Wakefield Mystery Plays

The Wakefield or Towneley Mystery Plays are a series of thirty-two mystery plays based on the Bible most likely performed around the Feast of Corpus Christi probably in the town of Wakefield, England during the Late Middle Ages until 1576. It is one of only four surviving English mystery play cycles. Some scholars argue that the Wakefield cycle is not a cycle at all, but a mid-sixteenth-century compilation, formed by a scribe bringing together three separate groups of plays.[1]

The unique manuscript, now housed at the Huntington Library, San Marino, California, originated in the mid-fifteenth century. The Towneley family who lent their name to the manuscript, sold it at an auction in 1814, but it was probably part of their library at a much earlier date.[2] Although almost the entire manuscript is in a fifteenth-century hand, the cycle was performed as early as the fourteenth century in an earlier form.

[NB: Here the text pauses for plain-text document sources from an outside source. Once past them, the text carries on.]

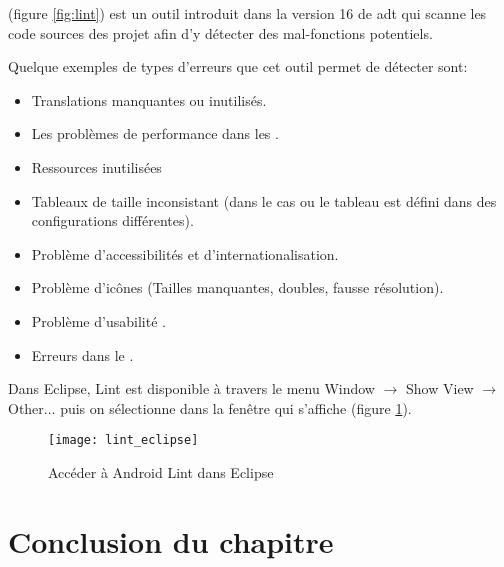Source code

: \android{}  (figure \ref{fig:lint}) est un outil introduit dans la version 16 de \gls{adt} qui scanne les code sources des projet \android{} afin d'y détecter des mal-fonctions potentiels.

Quelque exemples de types d'erreurs que cet outil permet de détecter sont:

\begin{itemize}

\item Translations manquantes ou inutilisés.

\item Les problèmes de performance dans les .

\item Ressources inutilisées

\item Tableaux de taille inconsistant (dans le cas ou le tableau est défini dans des configurations différentes).

\item Problème d'accessibilités et d'internationalisation.

\item Problème d'icônes (Tailles manquantes, doubles, fausse résolution).

\item Problème d'usabilité .

\item Erreurs dans le .

\end{itemize}

Dans Eclipse, \android{} Lint est disponible à travers le menu Window $\rightarrow$ Show View $\rightarrow$ Other... puis on sélectionne  dans la fenêtre qui s'affiche (figure \ref{fig:lint_eclipse}).

\begin{figure}
\center
\texttt{[image: lint\_eclipse]}
\caption{Accéder à Android Lint dans Eclipse}
\label{fig:lint_eclipse}
\end{figure}

\section{Conclusion du chapitre}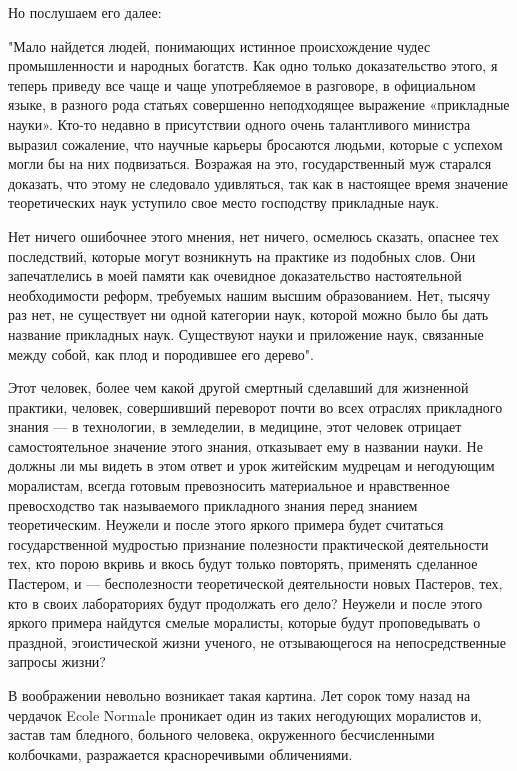 Но послушаем его далее:

"Мало   найдется  людей,   понимающих  истинное   происхождение  чудес
промышленности  и народных  богатств. Как  одно только  доказательство
этого, я теперь  приведу все чаще и чаще употребляемое  в разговоре, в
официальном  языке, в  разного  рода  статьях совершенно  неподходящее
выражение  «прикладные науки».  Кто-то  недавно  в присутствии  одного
очень  талантливого министра  выразил сожаление,  что научные  карьеры
бросаются  людьми, которые  с  успехом могли  бы  на них  подвизаться.
Возражая на это,  государственный муж старался доказать,  что этому не
следовало удивляться, так как в настоящее время значение теоретических
наук уступило свое место господству прикладные наук.

Нет  ничего  ошибочнее этого  мнения,  нет  ничего, осмелюсь  сказать,
опаснее  тех  последствий, которые  могут  возникнуть  на практике  из
подобных  слов.   Они  запечатлелись  в  моей   памяти  как  очевидное
доказательство  настоятельной  необходимости реформ,  требуемых  нашим
высшим  образованием. Нет,  тысячу  раз нет,  не  существует ни  одной
категории наук, которой  можно было бы дать  название прикладных наук.
Существуют науки и приложение наук,  связанные между собой, как плод и
породившее его дерево".

Этот человек, более чем какой  другой смертный сделавший для жизненной
практики,  человек,  совершивший  переворот  почти  во  всех  отраслях
прикладного знания  --- в технологии,  в земледелии, в  медицине, этот
человек  отрицает самостоятельное  значение  этого знания,  отказывает
ему  в  названии  науки.  Не  должны  ли мы  видеть  в  этом  ответ  и
урок  житейским  мудрецам  и  негодующим  моралистам,  всегда  готовым
превозносить материальное и нравственное превосходство так называемого
прикладного  знания  перед  знанием  теоретическим.  Неужели  и  после
этого  яркого   примера  будет  считаться   государственной  мудростью
признание полезности практической деятельности тех, кто порою вкривь и
вкось  будут только  повторять,  применять сделанное  Пастером, и  ---
бесполезности теоретической  деятельности новых  Пастеров, тех,  кто в
своих лабораториях  будут продолжать его  дело? Неужели и  после этого
яркого примера найдутся смелые  моралисты, которые будут проповедывать
о  праздной,   эгоистической  жизни   ученого,  не   отзывающегося  на
непосредственные запросы жизни?

В  воображении  невольно  возникает  такая  картина.  Лет  сорок  тому
назад на  чердачок Ecole  Normale проникает  один из  таких негодующих
моралистов  и, застав  там  бледного,  больного человека,  окруженного
бесчисленными колбочками, разражается красноречивыми обличениями.

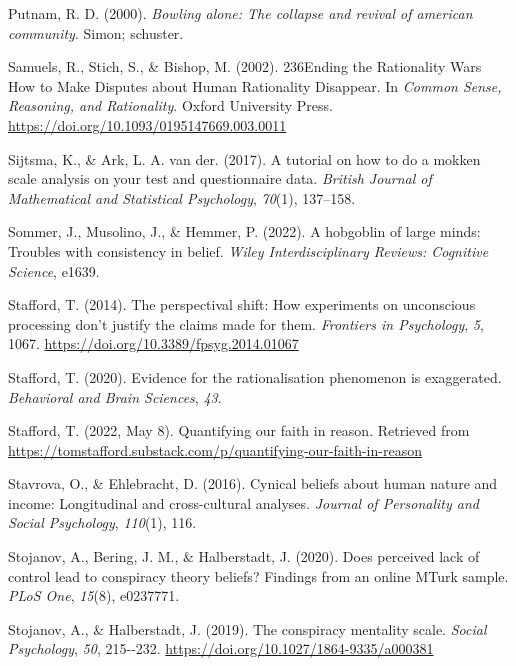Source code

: \documentclass[
  ,jou,floatsintext]{apa6}
\newlength{\cslhangindent}
\newlength{\cslentryspacingunit} %
\newenvironment{CSLReferences}[2] %
 {%
  \setlength{\parindent}{0pt}
  \ifodd #1
  \let\oldpar\par
  \def\par{\hangindent=\cslhangindent\oldpar}
  \fi
  \setlength{\parskip}{#2\cslentryspacingunit}
 }%
 {}
\begin{document}
\begin{CSLReferences}{1}{0}
\leavevmode{}%
Putnam, R. D. (2000). \emph{Bowling alone: The collapse and revival of american community}. Simon; schuster.

\leavevmode{}%
Samuels, R., Stich, S., \& Bishop, M. (2002). {236Ending the Rationality Wars How to Make Disputes about Human Rationality Disappear}. In \emph{{Common Sense, Reasoning, and Rationality}}. Oxford University Press. \url{https://doi.org/10.1093/0195147669.003.0011}

\leavevmode{}%
Sijtsma, K., \& Ark, L. A. van der. (2017). A tutorial on how to do a mokken scale analysis on your test and questionnaire data. \emph{British Journal of Mathematical and Statistical Psychology}, \emph{70}(1), 137--158.

\leavevmode{}%
Sommer, J., Musolino, J., \& Hemmer, P. (2022). A hobgoblin of large minds: Troubles with consistency in belief. \emph{Wiley Interdisciplinary Reviews: Cognitive Science}, e1639.

\leavevmode{}%
Stafford, T. (2014). The perspectival shift: How experiments on unconscious processing don't justify the claims made for them. \emph{Frontiers in Psychology}, \emph{5}, 1067. \url{https://doi.org/10.3389/fpsyg.2014.01067}

\leavevmode{}%
Stafford, T. (2020). Evidence for the rationalisation phenomenon is exaggerated. \emph{Behavioral and Brain Sciences}, \emph{43}.

\leavevmode{}%
Stafford, T. (2022, May 8). Quantifying our faith in reason. Retrieved from \url{https://tomstafford.substack.com/p/quantifying-our-faith-in-reason}

\leavevmode{}%
Stavrova, O., \& Ehlebracht, D. (2016). Cynical beliefs about human nature and income: Longitudinal and cross-cultural analyses. \emph{Journal of Personality and Social Psychology}, \emph{110}(1), 116.

\leavevmode{}%
Stojanov, A., Bering, J. M., \& Halberstadt, J. (2020). Does perceived lack of control lead to conspiracy theory beliefs? Findings from an online MTurk sample. \emph{PLoS One}, \emph{15}(8), e0237771.

\leavevmode{}%
Stojanov, A., \& Halberstadt, J. (2019). The conspiracy mentality scale. \emph{Social Psychology}, \emph{50}, 215-\/-232. \url{https://doi.org/10.1027/1864-9335/a000381}


\end{CSLReferences}
\end{document}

The Wakefield Cycle is most renowned for the inclusion of The Second Shepherds' Play, one of the jewels of medieval theatre. It also contains The Talents, a macaronic poem in Middle English and Latin.

Theatre Royal Wakefield (formerly Wakefield Theatre Royal & Opera House) produced a modern-day version of the plays in Wakefield Cathedral with a young community cast from 11–20 August 2016.[citation needed]

  1. ^ Janette Dillon (2006). The Cambridge Introduction to Early English Theatre.
  2. ^ Theresa Coletti and Gail McNurray Gibson (2010). "Chapter 14: The Tudor Origins of Mediaeval Drama". In Kent Cartwright (ed.). A Companion to Tudor Literature. Wiley-Blackwell. doi:10.1002/9781444317213.ch14. ISBN 9781405154772.